Exodus 2: 21-22
So this week I decided to forge ahead and do two lessons in one week and I am sure glad I did….this has been something I really needed…..a confirmation from God for me on the purpose of this dry land I am walking in right now. Thank you Lisa!
1. Have you ever found yourself ‘in faith’ yet bewildered or demoralized?
Well this feels exactly like the place I am now…..I feel both of those things.
2. Do you consider yourself content? Would you describe it as Decidedly Content or Dreamily Content?
I am trying real hard to be decidedly content right now……..I know that what I am going through right now is necessary for a time.
3. If you are not content, are there circumstances that keep you from this feeling?
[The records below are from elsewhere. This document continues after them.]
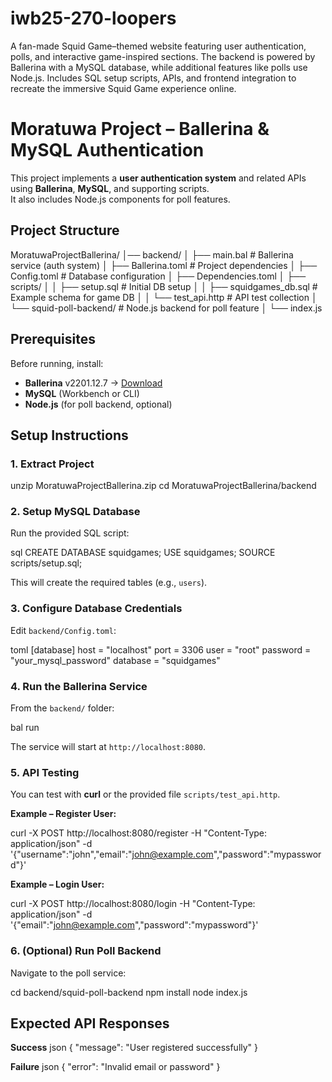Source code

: # iwb25-270-loopers
A fan-made Squid Game–themed website featuring user authentication, polls, and interactive game-inspired sections. The backend is powered by Ballerina with a MySQL database, while additional features like polls use Node.js. Includes SQL setup scripts, APIs, and frontend integration to recreate the immersive Squid Game experience online.


# Moratuwa Project – Ballerina & MySQL Authentication

This project implements a **user authentication system** and related APIs using **Ballerina**, **MySQL**, and supporting scripts.  
It also includes Node.js components for poll features.



##  Project Structure


MoratuwaProjectBallerina/
│── backend/
│   ├── main.bal                # Ballerina service (auth system)
│   ├── Ballerina.toml           # Project dependencies
│   ├── Config.toml              # Database configuration
│   ├── Dependencies.toml
│   ├── scripts/
│   │   ├── setup.sql            # Initial DB setup
│   │   ├── squidgames_db.sql    # Example schema for game DB
│   │   └── test_api.http        # API test collection
│   └── squid-poll-backend/      # Node.js backend for poll feature
│       └── index.js






##  Prerequisites

Before running, install:

- **Ballerina** v2201.12.7 → [Download](https://ballerina.io/downloads/)  
- **MySQL** (Workbench or CLI)  
- **Node.js** (for poll backend, optional)  



##  Setup Instructions

### 1. Extract Project

unzip MoratuwaProjectBallerina.zip
cd MoratuwaProjectBallerina/backend



### 2. Setup MySQL Database

Run the provided SQL script:

sql
CREATE DATABASE squidgames;
USE squidgames;
SOURCE scripts/setup.sql;


This will create the required tables (e.g., `users`).



### 3. Configure Database Credentials

Edit `backend/Config.toml`:

toml
[database]
host = "localhost"
port = 3306
user = "root"
password = "your_mysql_password"
database = "squidgames"




### 4. Run the Ballerina Service

From the `backend/` folder:


bal run


The service will start at `http://localhost:8080`.



### 5. API Testing

You can test with **curl** or the provided file `scripts/test_api.http`.

**Example – Register User:**

curl -X POST http://localhost:8080/register      -H "Content-Type: application/json"      -d '{"username":"john","email":"john@example.com","password":"mypassword"}'

**Example – Login User:**

curl -X POST http://localhost:8080/login      -H "Content-Type: application/json"      -d '{"email":"john@example.com","password":"mypassword"}'




### 6. (Optional) Run Poll Backend

Navigate to the poll service:


cd backend/squid-poll-backend
npm install
node index.js




## Expected API Responses

**Success**
json
{ "message": "User registered successfully" }


**Failure**
json
{ "error": "Invalid email or password" }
I am impatient…….I want the dream/call to happen now……but I know I have allot of work to do on myself and follow God’s leading not my own will…..but it’s a really tough place to be in…..
4. Have you ever found yourself in a place where you looked back on a period of your Christian walk and believed a great opportunity passed you by?
I think I missed out on allot because I didn’t pursue my calling earlier in my life…….and now I am 40 and sometimes it feels like I am already to old for the calling I have on my life. I feel like I missed allot in my 20’s and early 30 because of my selfishness and just living for the things I wanted to get. I admire women who pursue their calling early in their life………
5. Do you ever believe your faith was stronger in an earlier time in your Christianity and find yourself floundering now?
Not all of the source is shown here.